*Directions*
The answer must be every line of the records below that contains the word "PUBLIC", copied out.

Source material: Begin

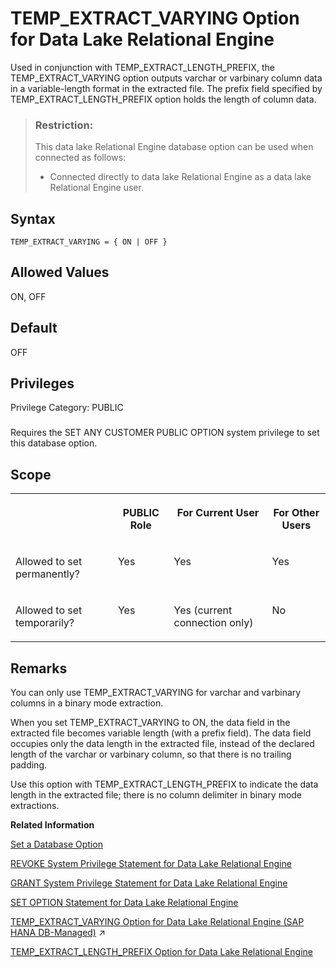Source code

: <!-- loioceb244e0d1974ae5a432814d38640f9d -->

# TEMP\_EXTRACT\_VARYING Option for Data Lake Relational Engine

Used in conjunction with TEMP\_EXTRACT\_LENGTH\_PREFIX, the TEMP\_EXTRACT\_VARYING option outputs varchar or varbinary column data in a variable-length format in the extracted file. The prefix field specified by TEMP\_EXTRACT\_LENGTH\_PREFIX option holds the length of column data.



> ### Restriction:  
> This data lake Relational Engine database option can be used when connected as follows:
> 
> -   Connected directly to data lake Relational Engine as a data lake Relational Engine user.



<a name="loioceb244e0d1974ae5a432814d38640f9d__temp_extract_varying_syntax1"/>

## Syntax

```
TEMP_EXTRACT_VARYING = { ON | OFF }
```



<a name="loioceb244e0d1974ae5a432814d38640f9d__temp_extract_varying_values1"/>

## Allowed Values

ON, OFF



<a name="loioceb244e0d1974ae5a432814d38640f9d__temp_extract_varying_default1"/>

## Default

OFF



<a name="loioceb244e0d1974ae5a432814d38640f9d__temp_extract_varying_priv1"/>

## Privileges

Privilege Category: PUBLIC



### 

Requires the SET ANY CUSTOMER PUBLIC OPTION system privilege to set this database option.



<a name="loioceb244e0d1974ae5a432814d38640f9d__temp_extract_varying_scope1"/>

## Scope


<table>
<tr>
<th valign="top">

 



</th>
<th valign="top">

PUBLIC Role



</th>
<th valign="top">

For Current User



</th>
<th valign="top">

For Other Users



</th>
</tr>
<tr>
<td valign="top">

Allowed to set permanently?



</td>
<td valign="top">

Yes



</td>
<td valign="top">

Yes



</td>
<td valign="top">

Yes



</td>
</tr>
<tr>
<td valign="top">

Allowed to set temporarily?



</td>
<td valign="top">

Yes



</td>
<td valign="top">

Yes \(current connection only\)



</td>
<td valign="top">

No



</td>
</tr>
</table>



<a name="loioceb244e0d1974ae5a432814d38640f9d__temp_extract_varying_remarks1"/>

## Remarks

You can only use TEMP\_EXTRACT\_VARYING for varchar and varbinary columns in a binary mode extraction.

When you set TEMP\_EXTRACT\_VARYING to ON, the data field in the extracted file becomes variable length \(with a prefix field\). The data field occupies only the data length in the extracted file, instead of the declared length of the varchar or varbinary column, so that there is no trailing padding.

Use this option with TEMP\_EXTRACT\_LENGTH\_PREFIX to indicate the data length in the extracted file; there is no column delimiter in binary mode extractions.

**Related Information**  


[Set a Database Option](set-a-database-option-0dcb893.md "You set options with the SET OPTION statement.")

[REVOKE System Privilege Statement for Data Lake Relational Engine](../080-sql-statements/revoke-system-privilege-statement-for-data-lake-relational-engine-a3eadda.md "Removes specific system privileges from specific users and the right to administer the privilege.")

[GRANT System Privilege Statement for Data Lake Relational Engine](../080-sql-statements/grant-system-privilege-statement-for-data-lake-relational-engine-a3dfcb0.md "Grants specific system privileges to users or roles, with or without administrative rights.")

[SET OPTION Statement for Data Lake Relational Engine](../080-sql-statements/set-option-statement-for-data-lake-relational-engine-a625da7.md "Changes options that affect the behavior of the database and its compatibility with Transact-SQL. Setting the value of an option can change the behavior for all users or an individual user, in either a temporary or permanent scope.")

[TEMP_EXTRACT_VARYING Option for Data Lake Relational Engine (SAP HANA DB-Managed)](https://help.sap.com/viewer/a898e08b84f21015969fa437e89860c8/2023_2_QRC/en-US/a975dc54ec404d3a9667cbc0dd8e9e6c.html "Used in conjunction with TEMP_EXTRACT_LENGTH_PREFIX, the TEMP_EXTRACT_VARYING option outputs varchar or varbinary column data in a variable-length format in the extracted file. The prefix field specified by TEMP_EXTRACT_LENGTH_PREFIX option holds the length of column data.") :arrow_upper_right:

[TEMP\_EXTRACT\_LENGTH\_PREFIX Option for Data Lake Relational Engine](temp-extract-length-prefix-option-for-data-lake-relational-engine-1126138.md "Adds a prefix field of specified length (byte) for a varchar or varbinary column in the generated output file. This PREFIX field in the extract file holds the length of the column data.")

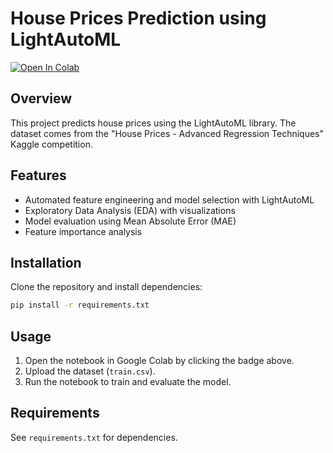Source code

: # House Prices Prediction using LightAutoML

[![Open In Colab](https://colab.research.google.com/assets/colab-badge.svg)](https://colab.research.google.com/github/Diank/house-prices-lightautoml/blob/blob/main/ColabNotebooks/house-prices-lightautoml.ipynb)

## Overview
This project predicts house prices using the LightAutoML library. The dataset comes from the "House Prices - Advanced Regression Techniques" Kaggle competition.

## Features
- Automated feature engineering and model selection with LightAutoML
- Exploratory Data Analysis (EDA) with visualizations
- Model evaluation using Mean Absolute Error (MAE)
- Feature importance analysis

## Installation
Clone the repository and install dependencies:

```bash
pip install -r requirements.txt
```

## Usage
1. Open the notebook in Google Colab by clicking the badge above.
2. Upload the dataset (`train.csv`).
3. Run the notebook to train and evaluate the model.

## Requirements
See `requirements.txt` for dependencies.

Source material: End

*Task result*
Privilege Category: PUBLIC
Requires the SET ANY CUSTOMER PUBLIC OPTION system privilege to set this database option.
PUBLIC Role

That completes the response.